I was suddenly, officially, a full time employee and the defacto heir apparent because I taught the clinic, wasn’t in school, and didn’t have another job. I became the go-to guy when I’d spent about 40 hours in the store over about 3 months.

I was taking deep breaths and thinking I’d figure out all these challenges on the fly but luckily I didn’t have to. Because COVID.

I worked one of the last days before the big lay off and we took in no money while doing 500 dollars in returns. I imagine it’s that, with so much sudden uncertainty, people felt something like guilt about luxury purchases like running shoes and wanted to liquidate that money.

A different Area Manager called me in a confused fury and demanded to know what was going on, why were all Calgary stores in the negative?

I asked him, basically, who the hell he thought he was to yell at me about that and he hung up. And I thought that must have been one of the peeps the former manager was talking about, what a stupid jerk.

So, lay off happened the next day.

I started collecting CERB and living the dream. I always said, in answer to the office space question what would you do if you suddenly didn’t have to work, that I’d just train twice a day and read a lot. Which is absolutely what I did.

When the re-opening was happening I said yes immediately and took the pay cut. I wanted to show loyalty and show my hand’s-always-up.

So the store reopened with me and one other chap working open to close everyday and that was it. We were the staff.

Now he, by education, was a chemical engineer. By athleticism he was a volleyball player. By give-a-shit he was nothing. He had the school boy mentality of doing whatever he felt like as long as he wouldn’t get in trouble. If something happened and he was scared he’d get yelled at it threw him into a panic.

Luckily for him we never got yelled at for anything. The worrying lack of oversight was not worrying to him. He was actually pretty alright and I smile when I think about him – he did get a chemical engineering job and moved to Manitoba.

The first problem we diagnosed – before he left – was the daily paperwork. You see, at the end of a normal day we print off a bunch of stuff and put it in a basket. Back in the day the basket would be empty at the start of each week. And it was Charles who pointed out that it was not. It was just accumulating.

The baskets where overflowing and the drawer the baskets where in had also begun to verge on overflowing.

And I could not get an answer out of anyone I could contact as to what, specifically, to do with it.

There are, like, 8 envelopes you’re supposed to send off to Head Office each week and my A1 problem was how do I send things to head office. I only know a handful of store numbers if I’ve sent them customer transfers.

But, I figured, the stores are sequential based on when they opened (Calgary currently has stores 013, 065, 078, 086, and 1 more but I’m not looking up fucking Crossiron) so head office might be 001. So I jammed everything from the weeks before the lay-off and everything since into two envelopes and said okay, I know this is wrong but it’s probably so wrong that someone will scream at me about it and I’ll be able to say… thank you, now where is it supposed to go and how it supposed to be filed?

Doing something dead wrong in the worst possible way should be the easiest possible path to feedback.

Instead… nothing.

I wanted to step up, take a shot, and risk looking like a fucking idiot but it turned out I didn’t look like anything.

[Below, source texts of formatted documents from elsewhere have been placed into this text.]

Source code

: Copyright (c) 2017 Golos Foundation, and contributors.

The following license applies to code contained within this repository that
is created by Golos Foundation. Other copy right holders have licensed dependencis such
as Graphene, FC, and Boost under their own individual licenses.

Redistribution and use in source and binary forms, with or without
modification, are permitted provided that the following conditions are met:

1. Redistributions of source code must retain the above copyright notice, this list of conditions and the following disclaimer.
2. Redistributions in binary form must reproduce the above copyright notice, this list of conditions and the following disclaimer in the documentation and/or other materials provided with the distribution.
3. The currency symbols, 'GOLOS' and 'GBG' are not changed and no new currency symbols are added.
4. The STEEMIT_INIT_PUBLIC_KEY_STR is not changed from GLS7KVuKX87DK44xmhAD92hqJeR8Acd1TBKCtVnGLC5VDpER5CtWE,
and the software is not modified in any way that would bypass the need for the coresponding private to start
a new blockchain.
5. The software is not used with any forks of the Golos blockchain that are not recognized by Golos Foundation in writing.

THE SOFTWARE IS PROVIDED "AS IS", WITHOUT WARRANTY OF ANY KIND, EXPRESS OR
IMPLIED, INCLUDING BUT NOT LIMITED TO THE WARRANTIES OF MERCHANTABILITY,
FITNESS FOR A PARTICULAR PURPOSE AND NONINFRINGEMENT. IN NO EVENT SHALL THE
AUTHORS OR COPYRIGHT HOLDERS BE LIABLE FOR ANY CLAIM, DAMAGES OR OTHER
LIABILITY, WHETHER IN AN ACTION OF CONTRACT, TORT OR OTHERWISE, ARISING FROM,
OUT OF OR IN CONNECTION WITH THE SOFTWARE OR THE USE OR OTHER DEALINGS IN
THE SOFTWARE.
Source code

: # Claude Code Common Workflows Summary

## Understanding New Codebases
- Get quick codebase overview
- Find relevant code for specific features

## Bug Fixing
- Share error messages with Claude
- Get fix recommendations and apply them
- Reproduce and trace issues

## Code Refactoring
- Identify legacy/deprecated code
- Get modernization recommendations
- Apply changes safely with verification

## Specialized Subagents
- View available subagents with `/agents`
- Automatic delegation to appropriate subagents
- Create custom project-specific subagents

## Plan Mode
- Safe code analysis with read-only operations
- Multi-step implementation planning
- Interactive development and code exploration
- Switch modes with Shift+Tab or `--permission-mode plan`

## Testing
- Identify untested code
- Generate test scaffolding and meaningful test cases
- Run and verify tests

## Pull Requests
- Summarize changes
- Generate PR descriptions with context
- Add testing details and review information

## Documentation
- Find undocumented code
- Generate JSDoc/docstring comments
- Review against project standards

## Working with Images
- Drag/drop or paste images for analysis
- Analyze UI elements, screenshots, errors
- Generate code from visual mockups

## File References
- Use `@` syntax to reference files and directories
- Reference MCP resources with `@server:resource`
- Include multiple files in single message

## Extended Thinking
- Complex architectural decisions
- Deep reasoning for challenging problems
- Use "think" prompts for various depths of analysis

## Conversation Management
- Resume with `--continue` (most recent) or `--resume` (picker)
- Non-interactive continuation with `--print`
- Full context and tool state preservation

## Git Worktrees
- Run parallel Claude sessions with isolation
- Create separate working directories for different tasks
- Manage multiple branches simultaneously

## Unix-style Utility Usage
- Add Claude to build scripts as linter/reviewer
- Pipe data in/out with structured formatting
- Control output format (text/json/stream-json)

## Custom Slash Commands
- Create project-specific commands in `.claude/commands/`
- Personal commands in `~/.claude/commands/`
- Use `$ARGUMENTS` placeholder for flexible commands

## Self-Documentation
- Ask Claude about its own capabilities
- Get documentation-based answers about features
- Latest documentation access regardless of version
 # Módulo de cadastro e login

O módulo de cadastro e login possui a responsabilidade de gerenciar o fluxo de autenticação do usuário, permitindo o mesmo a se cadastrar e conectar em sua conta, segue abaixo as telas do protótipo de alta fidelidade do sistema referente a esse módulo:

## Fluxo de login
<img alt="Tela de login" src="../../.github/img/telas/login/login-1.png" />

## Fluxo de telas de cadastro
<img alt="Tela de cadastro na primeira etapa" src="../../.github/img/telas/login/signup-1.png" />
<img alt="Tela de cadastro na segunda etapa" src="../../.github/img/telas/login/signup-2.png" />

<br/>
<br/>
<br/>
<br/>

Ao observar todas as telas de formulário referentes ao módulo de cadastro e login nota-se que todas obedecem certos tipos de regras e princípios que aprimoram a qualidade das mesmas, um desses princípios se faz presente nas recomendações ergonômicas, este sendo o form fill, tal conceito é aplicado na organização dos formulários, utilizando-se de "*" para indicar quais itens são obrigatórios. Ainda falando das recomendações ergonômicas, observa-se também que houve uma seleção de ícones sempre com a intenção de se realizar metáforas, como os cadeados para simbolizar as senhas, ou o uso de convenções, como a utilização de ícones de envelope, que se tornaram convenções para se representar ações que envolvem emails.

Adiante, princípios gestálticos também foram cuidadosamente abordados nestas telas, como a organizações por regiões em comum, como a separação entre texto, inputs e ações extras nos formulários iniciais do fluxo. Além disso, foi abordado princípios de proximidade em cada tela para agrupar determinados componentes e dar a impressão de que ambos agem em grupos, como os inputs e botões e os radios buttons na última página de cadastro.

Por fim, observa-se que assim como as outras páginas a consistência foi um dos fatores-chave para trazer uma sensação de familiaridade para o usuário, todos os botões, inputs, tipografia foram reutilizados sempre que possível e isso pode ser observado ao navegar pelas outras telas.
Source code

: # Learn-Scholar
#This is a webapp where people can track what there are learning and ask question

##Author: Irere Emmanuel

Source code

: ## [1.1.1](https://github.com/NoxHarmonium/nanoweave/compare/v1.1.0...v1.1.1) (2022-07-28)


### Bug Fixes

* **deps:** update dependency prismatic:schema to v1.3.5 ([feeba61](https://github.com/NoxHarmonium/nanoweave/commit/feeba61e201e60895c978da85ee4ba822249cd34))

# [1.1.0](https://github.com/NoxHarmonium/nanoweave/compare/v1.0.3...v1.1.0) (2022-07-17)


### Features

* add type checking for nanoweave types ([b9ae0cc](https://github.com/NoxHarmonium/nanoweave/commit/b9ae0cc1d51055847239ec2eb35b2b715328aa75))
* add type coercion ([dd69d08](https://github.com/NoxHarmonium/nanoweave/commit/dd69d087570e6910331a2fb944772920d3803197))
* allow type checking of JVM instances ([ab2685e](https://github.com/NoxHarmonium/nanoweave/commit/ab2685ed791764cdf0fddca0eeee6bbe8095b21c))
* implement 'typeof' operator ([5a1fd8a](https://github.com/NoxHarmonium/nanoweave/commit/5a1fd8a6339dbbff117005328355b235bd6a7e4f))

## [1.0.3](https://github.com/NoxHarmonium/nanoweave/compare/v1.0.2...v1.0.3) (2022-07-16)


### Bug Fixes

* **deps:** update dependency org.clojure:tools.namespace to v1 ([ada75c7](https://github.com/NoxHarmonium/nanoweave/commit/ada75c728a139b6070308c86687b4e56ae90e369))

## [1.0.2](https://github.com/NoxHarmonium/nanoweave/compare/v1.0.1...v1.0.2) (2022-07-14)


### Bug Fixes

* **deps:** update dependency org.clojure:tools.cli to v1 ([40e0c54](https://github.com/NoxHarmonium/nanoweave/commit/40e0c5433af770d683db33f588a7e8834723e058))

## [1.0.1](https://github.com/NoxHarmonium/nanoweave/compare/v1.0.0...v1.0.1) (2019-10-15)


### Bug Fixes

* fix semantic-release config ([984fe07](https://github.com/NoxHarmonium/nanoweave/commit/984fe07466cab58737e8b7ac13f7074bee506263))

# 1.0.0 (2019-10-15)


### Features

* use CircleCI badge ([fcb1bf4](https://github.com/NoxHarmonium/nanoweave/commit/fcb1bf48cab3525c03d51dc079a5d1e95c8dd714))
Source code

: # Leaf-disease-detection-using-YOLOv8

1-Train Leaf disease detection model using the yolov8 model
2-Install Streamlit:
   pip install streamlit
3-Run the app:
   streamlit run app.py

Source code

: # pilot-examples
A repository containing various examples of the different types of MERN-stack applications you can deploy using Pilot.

And that actually explains the tone of the company communication.

You are at best shouting into a void. The norm is shockingly worse.

My favorite bad examples are once receiving an email that was just a question mark and copy/pasted line from a spreadsheet and when I replied could they explain what they were asking they replied a few minutes later your manager should have told you.

And the second thing I can never forget I already wrote about, but when I’m enraged and talking about it I summarize it as me having to track down one pair of shoes by calling California, two people in Edmonton, then getting a call from one person in Kingston, finally to have Edmonton email me to say listen, we sent them wherever they’re supposed to go. But then the next day getting an email saying the shoes were coming direct to my store from Kingston and we don’t know what happened.

Motherfucker you happened. This must be one of the guys the former manager was trying to tell me was a twat.

And this is the whole toxic culture of the place – maybe they really didn’t know what happened. Maybe something got dumped in their lap with no context and no guidance and they did what they thought was possibly correct then felt an absence of gratitude when they got called out for guessing wrong.

Because that’s ultimately all this company is. The answer to every problem (unless you are exceptionally lucky and if you are exceptionally lucky we will laughingly tell you) is I don’t know why that happened and no I can’t fix it.

And it got to me, it toxified me. When customers, innocent and niave people, came to me with a problem my first reaction was to be so dismissive and cold because this wasn’t my problem and I couldn’t help. All i could do was want you to try elsewhere.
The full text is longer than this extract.